A lack of "eye-popping unpredictability [like] its predecessors" and difficult controller positions disappointed 1UP.com, but the website still called WarioWare: Smooth Moves a "welcome addition to any Wii library". Described as a "certifiably insane party game that is a must buy for any Wii owner", GamePro felt that the game further proves that the Wii is the "must-have" console when playing with friends. GamesRadar shared this sentiment, noting that although the game's single-player mode is only several hours long, its multiplayer mode is the "definite Wii party experience" for up to 12 people. Game Informer felt excited, surprised, and a "little stupid" when waving the Wii remote with the game, concluding that the game will make "friends laugh pretty much non-stop for an hour or two, and that may very well be worth the price of admission". Despite writing positively about how the game utilizes the Wii remote, Eurogamer was disappointed with its weak long-term appeal because "it never really dares to test players".
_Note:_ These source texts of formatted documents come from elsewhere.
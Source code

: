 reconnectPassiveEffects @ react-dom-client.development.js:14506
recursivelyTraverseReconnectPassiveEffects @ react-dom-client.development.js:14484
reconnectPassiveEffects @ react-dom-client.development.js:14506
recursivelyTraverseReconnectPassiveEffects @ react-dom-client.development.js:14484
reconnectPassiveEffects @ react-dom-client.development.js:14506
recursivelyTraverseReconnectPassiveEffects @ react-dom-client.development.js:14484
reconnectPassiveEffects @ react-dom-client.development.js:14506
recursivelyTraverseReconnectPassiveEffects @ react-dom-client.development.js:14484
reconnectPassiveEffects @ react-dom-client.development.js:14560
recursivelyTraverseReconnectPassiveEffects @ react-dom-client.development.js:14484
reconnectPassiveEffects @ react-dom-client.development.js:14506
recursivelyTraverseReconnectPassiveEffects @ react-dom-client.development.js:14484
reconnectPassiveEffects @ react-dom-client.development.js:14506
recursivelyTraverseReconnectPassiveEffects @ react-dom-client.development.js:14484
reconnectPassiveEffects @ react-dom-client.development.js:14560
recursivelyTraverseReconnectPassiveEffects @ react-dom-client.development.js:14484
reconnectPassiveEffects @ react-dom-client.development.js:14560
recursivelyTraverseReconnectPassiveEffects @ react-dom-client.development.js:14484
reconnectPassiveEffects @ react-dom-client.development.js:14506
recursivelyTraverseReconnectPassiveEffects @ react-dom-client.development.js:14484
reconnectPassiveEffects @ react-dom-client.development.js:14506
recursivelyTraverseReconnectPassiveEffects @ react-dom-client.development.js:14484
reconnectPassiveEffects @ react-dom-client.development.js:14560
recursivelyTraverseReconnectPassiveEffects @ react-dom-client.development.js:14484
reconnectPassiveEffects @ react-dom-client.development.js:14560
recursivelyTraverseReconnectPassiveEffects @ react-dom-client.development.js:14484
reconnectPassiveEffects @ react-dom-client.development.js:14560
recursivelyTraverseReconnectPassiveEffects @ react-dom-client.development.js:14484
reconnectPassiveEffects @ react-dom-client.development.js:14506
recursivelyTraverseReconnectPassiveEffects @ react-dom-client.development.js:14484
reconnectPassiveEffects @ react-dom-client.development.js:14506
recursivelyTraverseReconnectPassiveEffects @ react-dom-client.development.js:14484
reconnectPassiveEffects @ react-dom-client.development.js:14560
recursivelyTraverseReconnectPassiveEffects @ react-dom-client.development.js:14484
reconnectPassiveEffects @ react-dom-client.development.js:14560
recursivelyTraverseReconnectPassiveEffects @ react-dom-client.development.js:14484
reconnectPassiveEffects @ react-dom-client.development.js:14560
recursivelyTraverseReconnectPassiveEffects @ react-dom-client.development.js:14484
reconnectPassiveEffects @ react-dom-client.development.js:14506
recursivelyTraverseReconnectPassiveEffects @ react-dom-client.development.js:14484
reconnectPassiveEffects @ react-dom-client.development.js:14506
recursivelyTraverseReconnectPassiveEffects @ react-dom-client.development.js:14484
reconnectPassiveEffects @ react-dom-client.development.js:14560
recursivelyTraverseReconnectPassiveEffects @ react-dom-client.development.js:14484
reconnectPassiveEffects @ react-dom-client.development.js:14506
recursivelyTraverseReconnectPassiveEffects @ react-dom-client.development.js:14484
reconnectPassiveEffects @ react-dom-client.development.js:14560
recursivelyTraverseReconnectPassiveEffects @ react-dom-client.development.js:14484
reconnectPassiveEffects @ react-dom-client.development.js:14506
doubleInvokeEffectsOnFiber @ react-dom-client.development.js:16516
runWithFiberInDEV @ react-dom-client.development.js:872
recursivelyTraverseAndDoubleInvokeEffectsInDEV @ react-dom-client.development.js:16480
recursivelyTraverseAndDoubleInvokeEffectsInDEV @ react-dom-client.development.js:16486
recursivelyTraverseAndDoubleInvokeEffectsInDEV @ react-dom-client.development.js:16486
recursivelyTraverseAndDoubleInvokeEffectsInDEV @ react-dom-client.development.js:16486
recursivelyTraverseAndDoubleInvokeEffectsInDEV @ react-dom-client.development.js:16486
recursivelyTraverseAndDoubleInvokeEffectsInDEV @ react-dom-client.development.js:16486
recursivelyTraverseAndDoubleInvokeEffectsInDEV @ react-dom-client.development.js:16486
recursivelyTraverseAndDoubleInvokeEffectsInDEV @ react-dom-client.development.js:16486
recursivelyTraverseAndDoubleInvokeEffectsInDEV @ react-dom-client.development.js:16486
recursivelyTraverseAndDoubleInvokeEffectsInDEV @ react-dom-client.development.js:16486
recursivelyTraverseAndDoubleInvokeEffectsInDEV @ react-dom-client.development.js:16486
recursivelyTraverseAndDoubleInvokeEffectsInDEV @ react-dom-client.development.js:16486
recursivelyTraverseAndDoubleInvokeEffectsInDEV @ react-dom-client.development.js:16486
During the 11th Annual Interactive Achievement Awards, WarioWare: Smooth Moves received a nomination for "Family Game of the Year" by the Academy of Interactive Arts & Sciences.

Aggregate scores
| Aggregator | Score |
|---|---|
| GameRankings | 81.82% |
| Metacritic | 83/100 |

Review scores
| Publication | Score |
|---|---|
| 1Up.com | B+ |
| Computer and Video Games | 8.4/10 |
| Eurogamer | 7/10 |
| Game Informer | 7.75/10 |
| GamePro | 4/5 |
| GameSpot | 9.1/10 |
| GameSpy | 4.5/5 |
| GamesRadar+ | 4/5 |
| GameTrailers | 8.3/10 |
| GameZone | 8.1/10 |
| IGN | 8.2/10 |
| Nintendo Life | 7/10 |
| Nintendo World Report | 8.5/10 |
| Official Nintendo Magazine | 92% |
| The Age | 4/5 |
| The Courier-Mail | 9/10 |
| The Sunday Age | 5/5 |
| Toronto Sun | 4/5 |

==Legacy==
In the Nintendo Direct dated 21 June 2023, a direct sequel, WarioWare: Move It!, was announced.